BEGIN

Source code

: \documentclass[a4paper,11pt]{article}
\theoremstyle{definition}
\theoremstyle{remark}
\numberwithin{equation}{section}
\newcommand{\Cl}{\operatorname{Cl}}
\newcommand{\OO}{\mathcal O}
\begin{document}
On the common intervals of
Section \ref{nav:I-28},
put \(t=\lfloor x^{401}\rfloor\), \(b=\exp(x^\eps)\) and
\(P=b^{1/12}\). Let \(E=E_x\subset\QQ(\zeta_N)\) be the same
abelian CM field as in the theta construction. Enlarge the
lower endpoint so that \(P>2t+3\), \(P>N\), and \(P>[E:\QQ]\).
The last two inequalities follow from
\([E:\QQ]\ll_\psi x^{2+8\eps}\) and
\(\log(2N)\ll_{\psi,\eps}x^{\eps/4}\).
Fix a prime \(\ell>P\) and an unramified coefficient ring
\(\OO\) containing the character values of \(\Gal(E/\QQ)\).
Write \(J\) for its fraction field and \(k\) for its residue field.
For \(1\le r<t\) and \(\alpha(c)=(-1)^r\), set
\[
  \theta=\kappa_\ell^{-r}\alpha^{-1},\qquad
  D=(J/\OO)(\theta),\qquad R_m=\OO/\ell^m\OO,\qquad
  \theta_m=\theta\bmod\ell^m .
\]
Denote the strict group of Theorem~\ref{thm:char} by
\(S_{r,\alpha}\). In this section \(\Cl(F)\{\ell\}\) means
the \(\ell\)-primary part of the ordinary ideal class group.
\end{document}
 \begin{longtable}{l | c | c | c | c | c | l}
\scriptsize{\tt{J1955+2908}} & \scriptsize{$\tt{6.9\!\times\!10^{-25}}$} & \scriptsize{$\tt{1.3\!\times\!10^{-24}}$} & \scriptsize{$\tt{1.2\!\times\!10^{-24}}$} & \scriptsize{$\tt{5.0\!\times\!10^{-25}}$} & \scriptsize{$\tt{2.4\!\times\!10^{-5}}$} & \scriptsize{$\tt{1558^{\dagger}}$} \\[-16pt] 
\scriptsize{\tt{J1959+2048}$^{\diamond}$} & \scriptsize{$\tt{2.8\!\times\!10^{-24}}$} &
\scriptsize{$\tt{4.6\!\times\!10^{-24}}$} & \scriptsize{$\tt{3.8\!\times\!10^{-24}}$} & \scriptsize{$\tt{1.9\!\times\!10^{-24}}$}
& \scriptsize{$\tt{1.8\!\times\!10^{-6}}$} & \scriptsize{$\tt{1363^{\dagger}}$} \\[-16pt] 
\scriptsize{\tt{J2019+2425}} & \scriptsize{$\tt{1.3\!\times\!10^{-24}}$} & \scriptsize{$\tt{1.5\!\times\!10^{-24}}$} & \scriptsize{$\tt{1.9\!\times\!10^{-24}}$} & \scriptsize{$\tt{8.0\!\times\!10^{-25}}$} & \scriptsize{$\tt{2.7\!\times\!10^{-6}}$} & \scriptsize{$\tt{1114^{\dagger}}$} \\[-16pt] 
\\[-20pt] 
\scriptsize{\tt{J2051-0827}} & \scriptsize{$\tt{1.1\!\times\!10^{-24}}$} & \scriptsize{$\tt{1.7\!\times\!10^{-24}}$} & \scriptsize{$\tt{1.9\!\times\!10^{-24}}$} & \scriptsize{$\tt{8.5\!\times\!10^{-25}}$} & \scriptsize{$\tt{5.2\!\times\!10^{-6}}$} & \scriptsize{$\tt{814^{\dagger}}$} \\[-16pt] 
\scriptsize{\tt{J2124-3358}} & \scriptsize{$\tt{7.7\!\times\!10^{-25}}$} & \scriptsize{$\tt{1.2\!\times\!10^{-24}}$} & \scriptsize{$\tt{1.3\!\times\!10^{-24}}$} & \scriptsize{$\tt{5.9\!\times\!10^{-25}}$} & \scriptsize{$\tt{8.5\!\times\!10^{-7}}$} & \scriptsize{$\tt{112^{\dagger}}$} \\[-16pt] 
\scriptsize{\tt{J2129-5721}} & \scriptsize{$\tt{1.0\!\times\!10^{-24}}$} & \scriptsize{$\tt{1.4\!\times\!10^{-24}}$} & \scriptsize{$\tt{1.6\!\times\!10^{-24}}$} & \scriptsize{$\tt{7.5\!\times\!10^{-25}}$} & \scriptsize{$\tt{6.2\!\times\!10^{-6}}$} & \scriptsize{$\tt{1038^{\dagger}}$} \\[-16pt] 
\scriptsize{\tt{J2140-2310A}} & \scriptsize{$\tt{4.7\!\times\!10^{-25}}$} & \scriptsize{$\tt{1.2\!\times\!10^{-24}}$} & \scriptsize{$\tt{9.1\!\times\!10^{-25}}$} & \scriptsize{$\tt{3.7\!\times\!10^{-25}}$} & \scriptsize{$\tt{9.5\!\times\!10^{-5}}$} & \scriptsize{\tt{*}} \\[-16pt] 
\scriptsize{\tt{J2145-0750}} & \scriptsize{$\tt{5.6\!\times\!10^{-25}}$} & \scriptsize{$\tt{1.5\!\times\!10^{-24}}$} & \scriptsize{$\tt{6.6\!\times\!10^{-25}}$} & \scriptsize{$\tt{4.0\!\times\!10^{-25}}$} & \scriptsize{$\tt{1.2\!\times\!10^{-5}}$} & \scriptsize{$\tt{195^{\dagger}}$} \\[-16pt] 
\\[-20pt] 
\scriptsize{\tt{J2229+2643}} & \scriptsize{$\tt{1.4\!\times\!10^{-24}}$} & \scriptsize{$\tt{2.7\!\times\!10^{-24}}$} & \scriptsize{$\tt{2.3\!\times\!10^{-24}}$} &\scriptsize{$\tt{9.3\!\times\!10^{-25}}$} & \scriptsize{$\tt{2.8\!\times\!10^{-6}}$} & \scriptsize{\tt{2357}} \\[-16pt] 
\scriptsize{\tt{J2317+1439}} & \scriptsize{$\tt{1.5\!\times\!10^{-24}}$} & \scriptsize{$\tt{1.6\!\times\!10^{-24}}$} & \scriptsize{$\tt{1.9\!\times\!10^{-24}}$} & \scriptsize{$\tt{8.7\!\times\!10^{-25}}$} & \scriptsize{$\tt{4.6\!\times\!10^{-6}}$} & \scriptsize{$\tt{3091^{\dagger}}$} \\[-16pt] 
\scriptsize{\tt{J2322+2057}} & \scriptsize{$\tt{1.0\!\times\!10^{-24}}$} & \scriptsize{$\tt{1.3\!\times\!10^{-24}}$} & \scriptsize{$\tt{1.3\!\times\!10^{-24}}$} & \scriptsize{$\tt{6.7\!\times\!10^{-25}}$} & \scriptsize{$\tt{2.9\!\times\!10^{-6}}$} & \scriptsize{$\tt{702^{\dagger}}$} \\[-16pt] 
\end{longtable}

END

**Task goal**
Could you copy out the data in full, exactly as it is written?

**Response area**
Source code

: \documentclass[a4paper,11pt]{article}
\theoremstyle{definition}
\theoremstyle{remark}
\numberwithin{equation}{section}
\newcommand{\Cl}{\operatorname{Cl}}
\newcommand{\OO}{\mathcal O}
\begin{document}
On the common intervals of
Section \ref{nav:I-28},
put \(t=\lfloor x^{401}\rfloor\), \(b=\exp(x^\eps)\) and
\(P=b^{1/12}\). Let \(E=E_x\subset\QQ(\zeta_N)\) be the same
abelian CM field as in the theta construction. Enlarge the
lower endpoint so that \(P>2t+3\), \(P>N\), and \(P>[E:\QQ]\).
The last two inequalities follow from
\([E:\QQ]\ll_\psi x^{2+8\eps}\) and
\(\log(2N)\ll_{\psi,\eps}x^{\eps/4}\).
Fix a prime \(\ell>P\) and an unramified coefficient ring
\(\OO\) containing the character values of \(\Gal(E/\QQ)\).
Write \(J\) for its fraction field and \(k\) for its residue field.
For \(1\le r<t\) and \(\alpha(c)=(-1)^r\), set
\[
  \theta=\kappa_\ell^{-r}\alpha^{-1},\qquad
  D=(J/\OO)(\theta),\qquad R_m=\OO/\ell^m\OO,\qquad
  \theta_m=\theta\bmod\ell^m .
\]
Denote the strict group of Theorem~\ref{thm:char} by
\(S_{r,\alpha}\). In this section \(\Cl(F)\{\ell\}\) means
the \(\ell\)-primary part of the ordinary ideal class group.
\end{document}
 \begin{longtable}{l | c | c | c | c | c | l}
\scriptsize{\tt{J1955+2908}} & \scriptsize{$\tt{6.9\!\times\!10^{-25}}$} & \scriptsize{$\tt{1.3\!\times\!10^{-24}}$} & \scriptsize{$\tt{1.2\!\times\!10^{-24}}$} & \scriptsize{$\tt{5.0\!\times\!10^{-25}}$} & \scriptsize{$\tt{2.4\!\times\!10^{-5}}$} & \scriptsize{$\tt{1558^{\dagger}}$} \\[-16pt] 
\scriptsize{\tt{J1959+2048}$^{\diamond}$} & \scriptsize{$\tt{2.8\!\times\!10^{-24}}$} &
\scriptsize{$\tt{4.6\!\times\!10^{-24}}$} & \scriptsize{$\tt{3.8\!\times\!10^{-24}}$} & \scriptsize{$\tt{1.9\!\times\!10^{-24}}$}
& \scriptsize{$\tt{1.8\!\times\!10^{-6}}$} & \scriptsize{$\tt{1363^{\dagger}}$} \\[-16pt] 
\scriptsize{\tt{J2019+2425}} & \scriptsize{$\tt{1.3\!\times\!10^{-24}}$} & \scriptsize{$\tt{1.5\!\times\!10^{-24}}$} & \scriptsize{$\tt{1.9\!\times\!10^{-24}}$} & \scriptsize{$\tt{8.0\!\times\!10^{-25}}$} & \scriptsize{$\tt{2.7\!\times\!10^{-6}}$} & \scriptsize{$\tt{1114^{\dagger}}$} \\[-16pt] 
\\[-20pt] 
\scriptsize{\tt{J2051-0827}} & \scriptsize{$\tt{1.1\!\times\!10^{-24}}$} & \scriptsize{$\tt{1.7\!\times\!10^{-24}}$} & \scriptsize{$\tt{1.9\!\times\!10^{-24}}$} & \scriptsize{$\tt{8.5\!\times\!10^{-25}}$} & \scriptsize{$\tt{5.2\!\times\!10^{-6}}$} & \scriptsize{$\tt{814^{\dagger}}$} \\[-16pt] 
\scriptsize{\tt{J2124-3358}} & \scriptsize{$\tt{7.7\!\times\!10^{-25}}$} & \scriptsize{$\tt{1.2\!\times\!10^{-24}}$} & \scriptsize{$\tt{1.3\!\times\!10^{-24}}$} & \scriptsize{$\tt{5.9\!\times\!10^{-25}}$} & \scriptsize{$\tt{8.5\!\times\!10^{-7}}$} & \scriptsize{$\tt{112^{\dagger}}$} \\[-16pt] 
\scriptsize{\tt{J2129-5721}} & \scriptsize{$\tt{1.0\!\times\!10^{-24}}$} & \scriptsize{$\tt{1.4\!\times\!10^{-24}}$} & \scriptsize{$\tt{1.6\!\times\!10^{-24}}$} & \scriptsize{$\tt{7.5\!\times\!10^{-25}}$} & \scriptsize{$\tt{6.2\!\times\!10^{-6}}$} & \scriptsize{$\tt{1038^{\dagger}}$} \\[-16pt] 
\scriptsize{\tt{J2140-2310A}} & \scriptsize{$\tt{4.7\!\times\!10^{-25}}$} & \scriptsize{$\tt{1.2\!\times\!10^{-24}}$} & \scriptsize{$\tt{9.1\!\times\!10^{-25}}$} & \scriptsize{$\tt{3.7\!\times\!10^{-25}}$} & \scriptsize{$\tt{9.5\!\times\!10^{-5}}$} & \scriptsize{\tt{*}} \\[-16pt] 
\scriptsize{\tt{J2145-0750}} & \scriptsize{$\tt{5.6\!\times\!10^{-25}}$} & \scriptsize{$\tt{1.5\!\times\!10^{-24}}$} & \scriptsize{$\tt{6.6\!\times\!10^{-25}}$} & \scriptsize{$\tt{4.0\!\times\!10^{-25}}$} & \scriptsize{$\tt{1.2\!\times\!10^{-5}}$} & \scriptsize{$\tt{195^{\dagger}}$} \\[-16pt] 
\\[-20pt] 
\scriptsize{\tt{J2229+2643}} & \scriptsize{$\tt{1.4\!\times\!10^{-24}}$} & \scriptsize{$\tt{2.7\!\times\!10^{-24}}$} & \scriptsize{$\tt{2.3\!\times\!10^{-24}}$} &\scriptsize{$\tt{9.3\!\times\!10^{-25}}$} & \scriptsize{$\tt{2.8\!\times\!10^{-6}}$} & \scriptsize{\tt{2357}} \\[-16pt] 
\scriptsize{\tt{J2317+1439}} & \scriptsize{$\tt{1.5\!\times\!10^{-24}}$} & \scriptsize{$\tt{1.6\!\times\!10^{-24}}$} & \scriptsize{$\tt{1.9\!\times\!10^{-24}}$} & \scriptsize{$\tt{8.7\!\times\!10^{-25}}$} & \scriptsize{$\tt{4.6\!\times\!10^{-6}}$} & \scriptsize{$\tt{3091^{\dagger}}$} \\[-16pt] 
\scriptsize{\tt{J2322+2057}} & \scriptsize{$\tt{1.0\!\times\!10^{-24}}$} & \scriptsize{$\tt{1.3\!\times\!10^{-24}}$} & \scriptsize{$\tt{1.3\!\times\!10^{-24}}$} & \scriptsize{$\tt{6.7\!\times\!10^{-25}}$} & \scriptsize{$\tt{2.9\!\times\!10^{-6}}$} & \scriptsize{$\tt{702^{\dagger}}$} \\[-16pt] 
\end{longtable}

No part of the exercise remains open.